RECORDS FOR THIS TASK

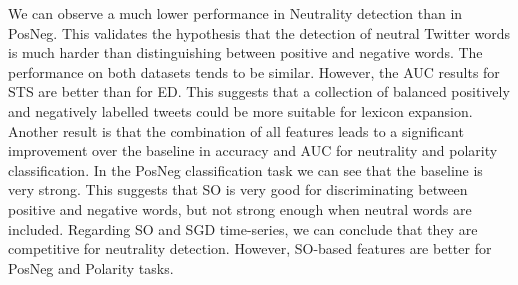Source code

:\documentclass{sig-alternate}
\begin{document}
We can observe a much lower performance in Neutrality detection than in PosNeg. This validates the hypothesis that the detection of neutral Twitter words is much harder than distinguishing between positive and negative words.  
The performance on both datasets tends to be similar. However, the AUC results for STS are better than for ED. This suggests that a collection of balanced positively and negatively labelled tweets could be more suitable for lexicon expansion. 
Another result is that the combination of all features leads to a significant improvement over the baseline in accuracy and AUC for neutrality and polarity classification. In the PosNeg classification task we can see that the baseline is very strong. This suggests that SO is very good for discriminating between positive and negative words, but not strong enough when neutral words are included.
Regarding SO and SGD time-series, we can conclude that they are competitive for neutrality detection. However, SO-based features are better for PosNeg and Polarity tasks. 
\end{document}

---

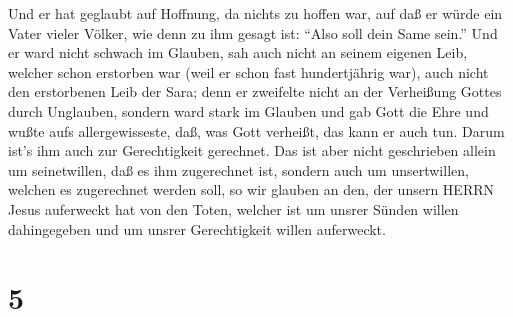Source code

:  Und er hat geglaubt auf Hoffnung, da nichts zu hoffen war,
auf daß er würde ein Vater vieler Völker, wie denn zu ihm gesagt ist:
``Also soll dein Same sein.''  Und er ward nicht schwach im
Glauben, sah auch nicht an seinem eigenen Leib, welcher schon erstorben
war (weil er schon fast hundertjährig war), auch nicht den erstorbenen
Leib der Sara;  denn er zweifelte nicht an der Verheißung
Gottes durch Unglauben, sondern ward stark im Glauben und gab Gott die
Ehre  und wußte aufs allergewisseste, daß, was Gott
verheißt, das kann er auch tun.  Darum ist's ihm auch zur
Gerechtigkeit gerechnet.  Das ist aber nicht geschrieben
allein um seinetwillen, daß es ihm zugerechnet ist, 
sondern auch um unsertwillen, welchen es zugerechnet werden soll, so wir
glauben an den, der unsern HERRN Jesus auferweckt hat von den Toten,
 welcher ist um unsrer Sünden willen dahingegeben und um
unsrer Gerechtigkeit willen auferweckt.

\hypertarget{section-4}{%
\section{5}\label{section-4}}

==

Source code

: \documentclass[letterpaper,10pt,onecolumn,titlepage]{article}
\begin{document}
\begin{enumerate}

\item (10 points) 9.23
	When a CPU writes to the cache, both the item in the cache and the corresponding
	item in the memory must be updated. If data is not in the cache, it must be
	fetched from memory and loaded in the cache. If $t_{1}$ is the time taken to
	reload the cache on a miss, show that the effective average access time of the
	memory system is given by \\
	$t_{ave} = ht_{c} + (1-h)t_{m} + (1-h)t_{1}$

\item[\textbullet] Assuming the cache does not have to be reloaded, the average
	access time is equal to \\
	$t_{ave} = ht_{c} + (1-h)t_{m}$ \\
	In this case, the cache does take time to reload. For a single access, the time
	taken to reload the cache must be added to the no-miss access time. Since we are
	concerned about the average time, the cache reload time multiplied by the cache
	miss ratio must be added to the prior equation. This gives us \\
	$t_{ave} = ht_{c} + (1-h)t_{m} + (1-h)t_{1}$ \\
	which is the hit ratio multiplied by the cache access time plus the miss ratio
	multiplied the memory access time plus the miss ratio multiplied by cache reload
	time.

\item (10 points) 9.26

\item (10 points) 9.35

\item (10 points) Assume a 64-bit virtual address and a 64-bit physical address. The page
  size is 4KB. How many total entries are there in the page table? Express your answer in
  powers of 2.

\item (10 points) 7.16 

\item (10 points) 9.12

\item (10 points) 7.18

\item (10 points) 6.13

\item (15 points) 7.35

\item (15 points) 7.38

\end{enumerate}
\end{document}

EXERCISE
Starting at the line above that contains "auf daß er würde", repeat each line exactly up to and including the line that contains "war (weil er", and stop there.

REPLY TO THE EXERCISE
auf daß er würde ein Vater vieler Völker, wie denn zu ihm gesagt ist:
``Also soll dein Same sein.''  Und er ward nicht schwach im
Glauben, sah auch nicht an seinem eigenen Leib, welcher schon erstorben
war (weil er schon fast hundertjährig war), auch nicht den erstorbenen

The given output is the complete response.